** Records for this task follows **
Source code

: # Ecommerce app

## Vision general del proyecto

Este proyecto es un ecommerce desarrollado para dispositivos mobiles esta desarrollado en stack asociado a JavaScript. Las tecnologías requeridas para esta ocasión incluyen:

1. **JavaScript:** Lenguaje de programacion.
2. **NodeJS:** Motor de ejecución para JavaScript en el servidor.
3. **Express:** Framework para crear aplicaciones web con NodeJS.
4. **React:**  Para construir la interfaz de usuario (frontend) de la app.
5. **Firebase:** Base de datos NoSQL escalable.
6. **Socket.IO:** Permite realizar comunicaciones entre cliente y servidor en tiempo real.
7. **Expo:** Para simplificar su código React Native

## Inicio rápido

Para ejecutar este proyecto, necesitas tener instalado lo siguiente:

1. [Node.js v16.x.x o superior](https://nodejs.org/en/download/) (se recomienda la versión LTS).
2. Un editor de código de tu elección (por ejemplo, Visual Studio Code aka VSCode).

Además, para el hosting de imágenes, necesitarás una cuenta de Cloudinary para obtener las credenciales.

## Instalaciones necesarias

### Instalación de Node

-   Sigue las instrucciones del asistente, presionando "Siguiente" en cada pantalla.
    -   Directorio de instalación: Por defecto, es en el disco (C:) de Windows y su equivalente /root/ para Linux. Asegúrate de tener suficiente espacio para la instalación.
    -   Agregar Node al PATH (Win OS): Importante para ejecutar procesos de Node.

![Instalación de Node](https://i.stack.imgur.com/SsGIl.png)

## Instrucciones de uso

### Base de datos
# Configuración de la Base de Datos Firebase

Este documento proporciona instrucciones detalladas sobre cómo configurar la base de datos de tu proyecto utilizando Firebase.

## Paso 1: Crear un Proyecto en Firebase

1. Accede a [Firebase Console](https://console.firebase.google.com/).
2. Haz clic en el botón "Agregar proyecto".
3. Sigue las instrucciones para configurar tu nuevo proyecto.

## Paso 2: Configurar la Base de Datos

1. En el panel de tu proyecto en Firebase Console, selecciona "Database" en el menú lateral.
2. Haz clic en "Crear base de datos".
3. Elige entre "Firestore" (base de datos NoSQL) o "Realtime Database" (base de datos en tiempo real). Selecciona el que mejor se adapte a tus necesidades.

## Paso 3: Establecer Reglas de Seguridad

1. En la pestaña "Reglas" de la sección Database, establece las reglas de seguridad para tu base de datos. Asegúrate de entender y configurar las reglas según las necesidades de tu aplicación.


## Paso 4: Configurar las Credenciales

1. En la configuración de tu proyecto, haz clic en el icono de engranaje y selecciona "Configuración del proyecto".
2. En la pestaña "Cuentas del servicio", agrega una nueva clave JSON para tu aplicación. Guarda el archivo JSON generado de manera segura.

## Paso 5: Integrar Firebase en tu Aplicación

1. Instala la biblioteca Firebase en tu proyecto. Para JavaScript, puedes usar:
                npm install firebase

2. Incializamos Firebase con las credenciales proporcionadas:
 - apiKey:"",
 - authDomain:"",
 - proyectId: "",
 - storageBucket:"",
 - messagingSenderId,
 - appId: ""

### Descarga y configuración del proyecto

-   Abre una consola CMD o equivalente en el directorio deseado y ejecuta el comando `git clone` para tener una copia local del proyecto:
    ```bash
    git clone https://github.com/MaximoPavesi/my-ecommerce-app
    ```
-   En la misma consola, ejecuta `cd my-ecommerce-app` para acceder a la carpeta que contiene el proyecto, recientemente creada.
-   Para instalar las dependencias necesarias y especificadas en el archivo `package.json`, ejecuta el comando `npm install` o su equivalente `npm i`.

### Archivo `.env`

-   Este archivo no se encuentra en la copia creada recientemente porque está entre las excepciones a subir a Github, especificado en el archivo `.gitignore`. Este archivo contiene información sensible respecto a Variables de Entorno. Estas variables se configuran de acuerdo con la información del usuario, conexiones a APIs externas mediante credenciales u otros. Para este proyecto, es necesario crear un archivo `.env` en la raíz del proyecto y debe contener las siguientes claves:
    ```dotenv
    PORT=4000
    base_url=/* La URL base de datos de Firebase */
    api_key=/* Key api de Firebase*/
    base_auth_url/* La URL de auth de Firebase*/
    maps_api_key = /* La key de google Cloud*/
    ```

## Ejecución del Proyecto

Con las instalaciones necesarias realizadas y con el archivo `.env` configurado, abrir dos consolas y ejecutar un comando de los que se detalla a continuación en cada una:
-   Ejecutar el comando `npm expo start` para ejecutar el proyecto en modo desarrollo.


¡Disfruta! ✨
** End of Records for this task **
** Records for this task follows **
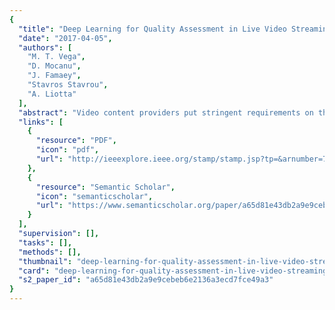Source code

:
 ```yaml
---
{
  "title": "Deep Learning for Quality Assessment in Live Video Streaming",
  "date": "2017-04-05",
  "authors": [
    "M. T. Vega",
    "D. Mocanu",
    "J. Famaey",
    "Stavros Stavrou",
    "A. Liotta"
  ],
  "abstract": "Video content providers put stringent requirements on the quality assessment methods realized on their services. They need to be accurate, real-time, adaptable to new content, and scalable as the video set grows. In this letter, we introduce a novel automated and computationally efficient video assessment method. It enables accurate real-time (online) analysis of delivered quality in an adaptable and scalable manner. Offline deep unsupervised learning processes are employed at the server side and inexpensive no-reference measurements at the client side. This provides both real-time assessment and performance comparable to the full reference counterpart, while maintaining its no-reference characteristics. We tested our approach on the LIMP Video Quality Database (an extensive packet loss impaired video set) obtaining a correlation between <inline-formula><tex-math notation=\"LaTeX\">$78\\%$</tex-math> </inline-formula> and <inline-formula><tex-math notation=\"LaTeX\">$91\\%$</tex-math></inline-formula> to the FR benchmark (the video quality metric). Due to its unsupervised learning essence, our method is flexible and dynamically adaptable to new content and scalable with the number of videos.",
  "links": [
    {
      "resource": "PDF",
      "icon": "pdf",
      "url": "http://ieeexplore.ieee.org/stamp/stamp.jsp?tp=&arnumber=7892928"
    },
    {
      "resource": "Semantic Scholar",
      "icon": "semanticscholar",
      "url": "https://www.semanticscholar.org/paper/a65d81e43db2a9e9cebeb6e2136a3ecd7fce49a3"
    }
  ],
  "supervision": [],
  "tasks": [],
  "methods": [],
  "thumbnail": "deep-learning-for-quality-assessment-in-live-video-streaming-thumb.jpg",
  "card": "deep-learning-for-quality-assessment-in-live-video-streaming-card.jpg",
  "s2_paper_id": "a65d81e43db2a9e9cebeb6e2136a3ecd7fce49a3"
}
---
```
** End of Records for this task **
**Assignment:** All lines of the records containing "código" should be shown.

**Result of this task:**
7. **Expo:** Para simplificar su código React Native
2. Un editor de código de tu elección (por ejemplo, Visual Studio Code aka VSCode).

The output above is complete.